According to Planning Director Chip Vincent, the city prefers alleys for four reasons: Public safety, pedestrian access, aesthetics and because Renton is an older city built on an established grid pattern using alleys.

But the MBA is arguing that in areas outside of the downtown core, the alleys are not as necessary or desirable because they do not connect to a larger system. In addition, they dispute the public safety aspect.

But the larger issue to the MBA is that the builder they represent believes buyers do not want alleys, favoring larger lots with front access.

“Alleys just don’t sell compared to the rest of the units,” said Garrett Huffman, Seattle and South King County manager for the MBAKS. “Homeowners are looking for a yard.”

In addition the builder they represent would have to do additional engineering to make their homes fit with alleys and would result in fewer houses being built.

“The builder doesn’t have an alley-loaded product,” he said, adding “Our contention is when you put the alley requirement in . . . you can’t put as many lots in the development.”

According to Huffman, it also means fewer amenities in the houses because the price point for the builder has to remain the same.

The MBA is also challenging the administrative interpretation of the code that led to a project being sent back for re-design to include alleys.

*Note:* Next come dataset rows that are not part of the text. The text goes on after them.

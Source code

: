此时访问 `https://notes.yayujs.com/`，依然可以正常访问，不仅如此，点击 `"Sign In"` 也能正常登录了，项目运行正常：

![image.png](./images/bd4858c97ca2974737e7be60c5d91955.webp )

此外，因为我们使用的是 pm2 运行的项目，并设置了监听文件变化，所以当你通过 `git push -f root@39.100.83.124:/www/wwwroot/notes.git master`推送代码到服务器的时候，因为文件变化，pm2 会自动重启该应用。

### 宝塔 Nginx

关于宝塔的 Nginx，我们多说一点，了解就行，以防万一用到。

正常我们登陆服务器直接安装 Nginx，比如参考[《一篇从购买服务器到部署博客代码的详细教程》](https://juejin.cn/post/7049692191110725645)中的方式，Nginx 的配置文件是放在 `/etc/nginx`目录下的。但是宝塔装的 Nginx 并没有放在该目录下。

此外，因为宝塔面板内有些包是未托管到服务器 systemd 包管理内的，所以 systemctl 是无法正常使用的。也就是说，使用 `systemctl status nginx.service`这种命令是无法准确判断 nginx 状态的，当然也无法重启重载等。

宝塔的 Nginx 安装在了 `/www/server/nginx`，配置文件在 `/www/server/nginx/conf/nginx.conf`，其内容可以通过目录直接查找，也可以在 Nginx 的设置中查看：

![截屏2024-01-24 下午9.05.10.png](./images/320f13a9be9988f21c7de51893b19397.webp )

The code presently reads “Alley access is the preferred street pattern except for properties in the Residential Low Density land use designation. . . . Prior to approval of a plat without alley access, it shall be determined through an evaluation of alley layout that the use of alley(s) is not feasible.”

It is the word “preference” that is hanging up the MBA. Because alleys are “preferred” and not “required,” the MBA wants more flexibility in its designs.

“We don’t understand it,” Huffman said.

Vincent said the code does provide flexibility, but alleys are still “preferred.” Vincent said the case at hand is over a 22-acre parcel of land on which the company is looking to build. Vincent said they have seen multiple designs for the property, mainly with homes around the outside and two blocks in the middle. In some designs, the middle island have alleys while the outside ring does not. In the design currently supported by the MBA, there are no alleys in the middle islands.

Vincent said the alley requirement is not new and the city requires them for all projects for which it makes sense but said they never required alleys in 100 percent of homes.

“We’ve got a lot of history (with alleys),” he said.

But Vincent is recommending a change in the city’s code to clarify and further define the preference.

In the proposed code change, it clearly states alleys are preferred for “all new residential development,” except the-low density areas. It also states, “New development in areas without existing alleys shall utilize alley access on interior lots” unless it is not “practical,” a change from “feasible” in the current code.

Vincent said the language simply clarifies the city’s administrative interpretation.

“Were not changing our policy,” he said, saying the re-written section is designed to “put a finer point on defining what is practical and what is reasonable.”

Huffman said prior to the current issue, there has been no enforcement of the alley requirement, which Vincent disputes.

“We don’t have a problem with alleys; we want to put them where they make sense,” Huffman said. “Don’t force them into a situation where it hurts us more than it helps us.”

Initially, the Planning and Development Committee hoped the issue could be taken care of between the applicant and the city, but once it came up during the council meeting, committee chair Rich Zwicker immediately moved the issue be placed on a Committee of the Whole agenda so the whole council could discuss it.

The motion was passed unanimously and it will appear on the agenda in the near future.